The menace of imposters and false status claims plague even the US immigration. In the efforts to curb them the country has taken precautionary and preventive measures. Lately, new updates to the policy towards false citizenship claims have been released.
US Citizenship and Immigration Services (USCIS), the federal agency overseeing lawful immigration to the United States, is a component of the Department of Homeland Security.
The USCIS updated the Policy Manual to align with the Department of Justice’s Board of Immigration Appeals’ (BIA) decision in Matter of Zhang taken as a precedent. The Zhang case was about a Chinese national who had a permanent residence in the US, posing as a US citizen.

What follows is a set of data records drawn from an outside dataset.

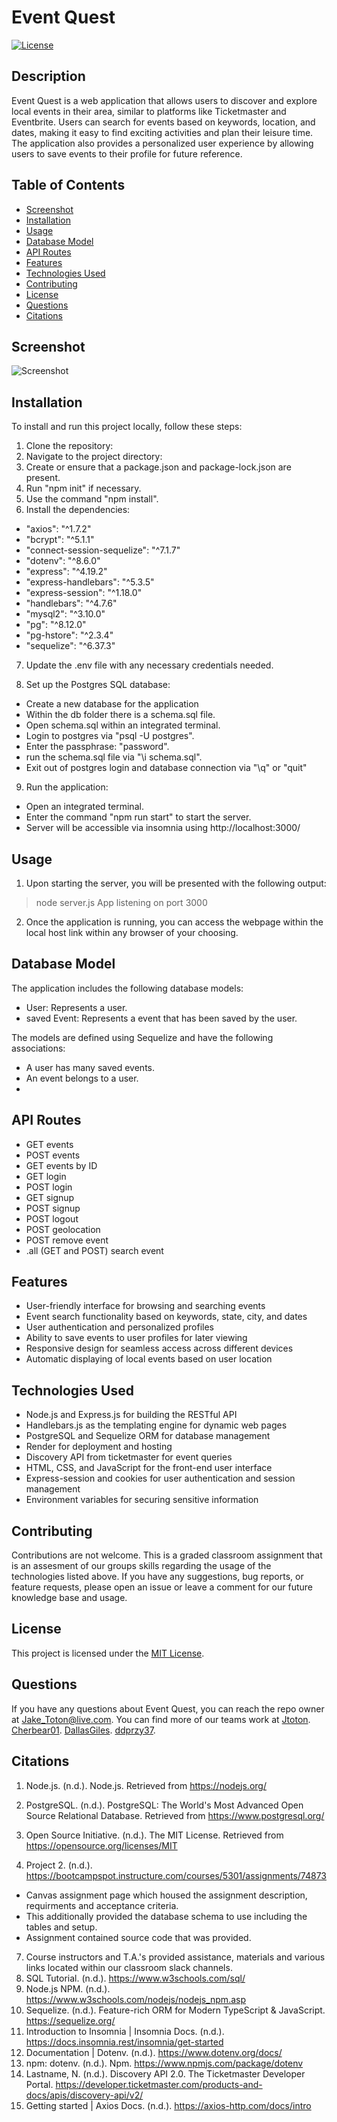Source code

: # Event Quest

[![License](https://img.shields.io/badge/License-MIT-blue.svg)](https://opensource.org/licenses/MIT)

## Description

Event Quest is a web application that allows users to discover and explore local events in their area, similar to platforms like Ticketmaster and Eventbrite. Users can search for events based on keywords, location, and dates, making it easy to find exciting activities and plan their leisure time. The application also provides a personalized user experience by allowing users to save events to their profile for future reference.

## Table of Contents

- [Screenshot](#screenshot)
- [Installation](#installation)
- [Usage](#usage)
- [Database Model](#database-model)
- [API Routes](#api-routes)
- [Features](#features)
- [Technologies Used](#technologies-used)
- [Contributing](#contributing)
- [License](#license)
- [Questions](#questions)
- [Citations](#citations)

## Screenshot

![Screenshot](/public/images/screenshot.PNG)

## Installation

To install and run this project locally, follow these steps:

1. Clone the repository:
2. Navigate to the project directory:
3. Create or ensure that a package.json and package-lock.json are present.
4. Run "npm init" if necessary.
5. Use the command "npm install".
6. Install the dependencies:

- "axios": "^1.7.2"
- "bcrypt": "^5.1.1"
- "connect-session-sequelize": "^7.1.7"
- "dotenv": "^8.6.0"
- "express": "^4.19.2"
- "express-handlebars": "^5.3.5"
- "express-session": "^1.18.0"
- "handlebars": "^4.7.6"
- "mysql2": "^3.10.0"
- "pg": "^8.12.0"
- "pg-hstore": "^2.3.4"
- "sequelize": "^6.37.3"

7. Update the .env file with any necessary credentials needed.

8. Set up the Postgres SQL database:

- Create a new database for the application
- Within the db folder there is a schema.sql file.
- Open schema.sql within an integrated terminal.
- Login to postgres via "psql -U postgres".
- Enter the passphrase: "password".
- run the schema.sql file via "\i schema.sql".
- Exit out of postgres login and database connection via "\q" or "quit"

9. Run the application:

- Open an integrated terminal.
- Enter the command "npm run start" to start the server.
- Server will be accessible via insomnia using http://localhost:3000/

## Usage

1. Upon starting the server, you will be presented with the following output:

> node server.js
> App listening on port 3000

2. Once the application is running, you can access the webpage within the local host link within any browser of your choosing.

## Database Model

The application includes the following database models:

- User: Represents a user.
- saved Event: Represents a event that has been saved by the user.

The models are defined using Sequelize and have the following associations:

- A user has many saved events.
- An event belongs to a user.
-

## API Routes

- GET events
- POST events
- GET events by ID
- GET login
- POST login
- GET signup
- POST signup
- POST logout
- POST geolocation
- POST remove event
- .all (GET and POST) search event

## Features

- User-friendly interface for browsing and searching events
- Event search functionality based on keywords, state, city, and dates
- User authentication and personalized profiles
- Ability to save events to user profiles for later viewing
- Responsive design for seamless access across different devices
- Automatic displaying of local events based on user location

## Technologies Used

- Node.js and Express.js for building the RESTful API
- Handlebars.js as the templating engine for dynamic web pages
- PostgreSQL and Sequelize ORM for database management
- Render for deployment and hosting
- Discovery API from ticketmaster for event queries
- HTML, CSS, and JavaScript for the front-end user interface
- Express-session and cookies for user authentication and session management
- Environment variables for securing sensitive information

## Contributing

Contributions are not welcome. This is a graded classroom assignment that is an assesment of our groups skills regarding the usage of the technologies listed above. If you have any suggestions, bug reports, or feature requests, please open an issue or leave a comment for our future knowledge base and usage.

## License

This project is licensed under the [MIT License](https://opensource.org/licenses/MIT).

## Questions

If you have any questions about Event Quest, you can reach the repo owner at Jake_Toton@live.com. You can find more of our teams work at [Jtoton](https://github.com/Jtoton/). [Cherbear01](https://github.com/Cherbear01). [DallasGiles](https://github.com/DallasGiles). [ddprzy37](https://github.com/ddprzy37).

## Citations

1. Node.js. (n.d.). Node.js. Retrieved from https://nodejs.org/
2. PostgreSQL. (n.d.). PostgreSQL: The World's Most Advanced Open Source Relational Database. Retrieved from https://www.postgresql.org/
3. Open Source Initiative. (n.d.). The MIT License. Retrieved from https://opensource.org/licenses/MIT

4. Project 2. (n.d.). https://bootcampspot.instructure.com/courses/5301/assignments/74873

- Canvas assignment page which housed the assignment description, requirments and acceptance criteria.
- This additionally provided the database schema to use including the tables and setup.
- Assignment contained source code that was provided.

7. Course instructors and T.A.'s provided assistance, materials and various links located within our classroom slack channels.
8. SQL Tutorial. (n.d.). https://www.w3schools.com/sql/
9. Node.js NPM. (n.d.). https://www.w3schools.com/nodejs/nodejs_npm.asp
10. Sequelize. (n.d.). Feature-rich ORM for Modern TypeScript & JavaScript. https://sequelize.org/
11. Introduction to Insomnia | Insomnia Docs. (n.d.). https://docs.insomnia.rest/insomnia/get-started
12. Documentation | Dotenv. (n.d.). https://www.dotenv.org/docs/
13. npm: dotenv. (n.d.). Npm. https://www.npmjs.com/package/dotenv
14. Lastname, N. (n.d.). Discovery API 2.0. The Ticketmaster Developer Portal. https://developer.ticketmaster.com/products-and-docs/apis/discovery-api/v2/
15. Getting started | Axios Docs. (n.d.). https://axios-http.com/docs/intro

He had obtained naturalization in an unlawful manner, without complying with and qualifying in the required procedure.
The law requires every foreigner to be careful about his/her US immigration status and must know the consequences of false claims. Under the law, a fraudulent foreigner (alien) will be declared and treated as inadmissible and deportable. This will be applied to him/her if he/she represents himself/herself as a citizen of the US to get some benefit under federal law, state law, or immigration law.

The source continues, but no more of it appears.